Some associations might benefit substantially from the new rules. This is particularly true if their employer-members’ risk profile in the aggregate is more favorable than the profile of the community risk pool in which they are currently lumped. Certain professions (or even unrelated groups of professions in the same state or metro area) that boast better-than-average health risk profiles, for example, might see significant reductions in health insurance costs by purchasing coverage through an association.

Lockton comment: That benefit could grow as a result of the recent federal tax reform law’s elimination of the ACA’s individual mandate penalties, beginning in 2019. The absence of penalties will likely coax many young, healthy individuals from the community risk pools in which they’re currently insured. That exodus would drive a deterioration of the pools’ risk profiles and raise the cost of coverage for people remaining in the individual and small group markets. Higher costs in those markets could make coverage through certain association health plans more attractive.

Other associations’ members, however, might reflect risk profiles that are worse than the community-rated risk pools in which they might now be buying or shopping for coverage. Pulling those members into their own risk pool would make little sense in that case. Also, association health plans are not for the faint of heart. The plans require administrative, marketing, governance and other platforms and processes. They require an insurer ready, willing and able to adequately gauge and underwrite the risk, and to provide adequate healthcare provider networks and other accoutrements of contemporary health insurance.

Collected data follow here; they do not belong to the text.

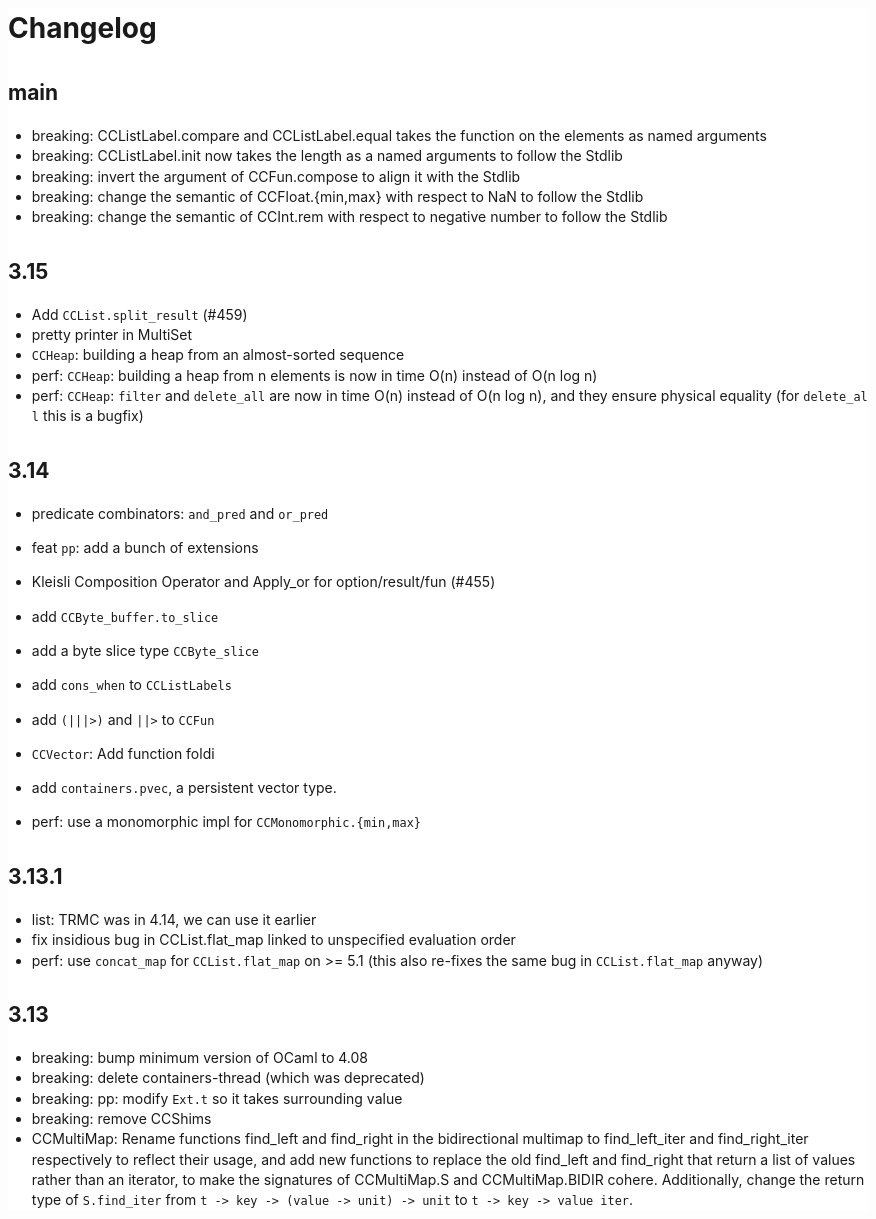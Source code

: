 # Changelog

## main
- breaking: CCListLabel.compare and CCListLabel.equal takes the function on the elements as named arguments
- breaking: CCListLabel.init now takes the length as a named arguments to follow the Stdlib
- breaking: invert the argument of CCFun.compose to align it with the Stdlib
- breaking: change the semantic of CCFloat.{min,max} with respect to NaN to follow the Stdlib
- breaking: change the semantic of CCInt.rem with respect to negative number to follow the Stdlib

## 3.15

- Add `CCList.split_result` (#459)
- pretty printer in MultiSet
- `CCHeap`: building a heap from an almost-sorted sequence
- perf: `CCHeap`: building a heap from n elements is now in time O(n)
  instead of O(n log n)
- perf: `CCHeap`: `filter` and `delete_all` are now in time O(n)
  instead of O(n log n), and they ensure physical equality
  (for `delete_all` this is a bugfix)

## 3.14


- predicate combinators: `and_pred` and `or_pred`
- feat `pp`: add a bunch of extensions
- Kleisli Composition Operator and Apply_or for option/result/fun (#455)
- add `CCByte_buffer.to_slice`
- add a byte slice type `CCByte_slice`
- add `cons_when` to `CCListLabels`
- add `(|||>)` and `||>` to `CCFun`
- `CCVector`: Add function foldi
- add `containers.pvec`, a persistent vector type.

- perf: use a monomorphic impl for `CCMonomorphic.{min,max}`

## 3.13.1

- list: TRMC was in 4.14, we can use it earlier
- fix insidious bug in CCList.flat_map linked to unspecified
    evaluation order
- perf: use `concat_map` for `CCList.flat_map` on >= 5.1
    (this also re-fixes the same bug in `CCList.flat_map` anyway)

## 3.13

- breaking: bump minimum version of OCaml to 4.08
- breaking: delete containers-thread (which was deprecated)
- breaking: pp: modify `Ext.t` so it takes surrounding value
- breaking: remove CCShims
- CCMultiMap: Rename functions find_left and find_right in the bidirectional multimap
    to find_left_iter and find_right_iter respectively to reflect their usage,
    and add new functions to replace the old find_left and find_right
    that return a list of values rather than an iterator,
    to make the signatures of CCMultiMap.S and CCMultiMap.BIDIR cohere.
    Additionally, change the return type of
    `S.find_iter` from `t -> key -> (value -> unit) -> unit` to `t -> key -> value iter`.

Still, the specter of literally forming new associations, even across industry lines, solely for the purpose of providing health insurance is provocative and exciting, and creates plenty of opportunities for consideration and innovation.

The Labor Department will accept comments on the proposed rules for several weeks, and then move to finalize them.

Not Legal Advice: Nothing in this Alert should be construed as legal advice. Lockton may not be considered your legal counsel and communications with Lockton's Compliance Services group are not privileged under the attorney client privilege.